◆ **WHAT TO WORK ON**: Send back every line of the data exactly.

Records from a data source:
^^^^^^^^
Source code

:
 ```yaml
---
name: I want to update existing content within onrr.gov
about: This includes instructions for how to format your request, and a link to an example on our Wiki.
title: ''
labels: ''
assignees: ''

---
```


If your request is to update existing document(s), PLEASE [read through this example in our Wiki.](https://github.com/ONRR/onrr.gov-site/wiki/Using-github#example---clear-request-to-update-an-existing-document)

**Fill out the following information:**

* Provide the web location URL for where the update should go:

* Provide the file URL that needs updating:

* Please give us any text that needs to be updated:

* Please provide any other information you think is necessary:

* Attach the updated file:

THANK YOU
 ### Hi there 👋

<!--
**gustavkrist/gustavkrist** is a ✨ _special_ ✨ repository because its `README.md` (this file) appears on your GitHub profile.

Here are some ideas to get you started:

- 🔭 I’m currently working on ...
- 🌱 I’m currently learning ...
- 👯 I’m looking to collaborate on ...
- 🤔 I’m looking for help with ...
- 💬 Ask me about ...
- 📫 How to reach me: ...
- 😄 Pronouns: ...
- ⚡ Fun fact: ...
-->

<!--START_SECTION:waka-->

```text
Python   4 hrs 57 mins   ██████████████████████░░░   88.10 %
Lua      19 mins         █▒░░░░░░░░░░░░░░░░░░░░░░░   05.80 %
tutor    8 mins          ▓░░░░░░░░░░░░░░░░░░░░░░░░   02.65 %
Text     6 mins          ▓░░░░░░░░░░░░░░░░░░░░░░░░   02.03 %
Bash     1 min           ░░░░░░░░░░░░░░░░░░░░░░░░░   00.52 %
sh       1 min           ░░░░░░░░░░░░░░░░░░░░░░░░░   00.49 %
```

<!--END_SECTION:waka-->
^^^^^^^^
◆ **TASK RESULT**:
Source code

:
 ```yaml
---
name: I want to update existing content within onrr.gov
about: This includes instructions for how to format your request, and a link to an example on our Wiki.
title: ''
labels: ''
assignees: ''

---
```


If your request is to update existing document(s), PLEASE [read through this example in our Wiki.](https://github.com/ONRR/onrr.gov-site/wiki/Using-github#example---clear-request-to-update-an-existing-document)

**Fill out the following information:**

* Provide the web location URL for where the update should go:

* Provide the file URL that needs updating:

* Please give us any text that needs to be updated:

* Please provide any other information you think is necessary:

* Attach the updated file:

THANK YOU
 ### Hi there 👋

<!--
**gustavkrist/gustavkrist** is a ✨ _special_ ✨ repository because its `README.md` (this file) appears on your GitHub profile.

Here are some ideas to get you started:

- 🔭 I’m currently working on ...
- 🌱 I’m currently learning ...
- 👯 I’m looking to collaborate on ...
- 🤔 I’m looking for help with ...
- 💬 Ask me about ...
- 📫 How to reach me: ...
- 😄 Pronouns: ...
- ⚡ Fun fact: ...
-->

<!--START_SECTION:waka-->

```text
Python   4 hrs 57 mins   ██████████████████████░░░   88.10 %
Lua      19 mins         █▒░░░░░░░░░░░░░░░░░░░░░░░   05.80 %
tutor    8 mins          ▓░░░░░░░░░░░░░░░░░░░░░░░░   02.65 %
Text     6 mins          ▓░░░░░░░░░░░░░░░░░░░░░░░░   02.03 %
Bash     1 min           ░░░░░░░░░░░░░░░░░░░░░░░░░   00.52 %
sh       1 min           ░░░░░░░░░░░░░░░░░░░░░░░░░   00.49 %
```

<!--END_SECTION:waka-->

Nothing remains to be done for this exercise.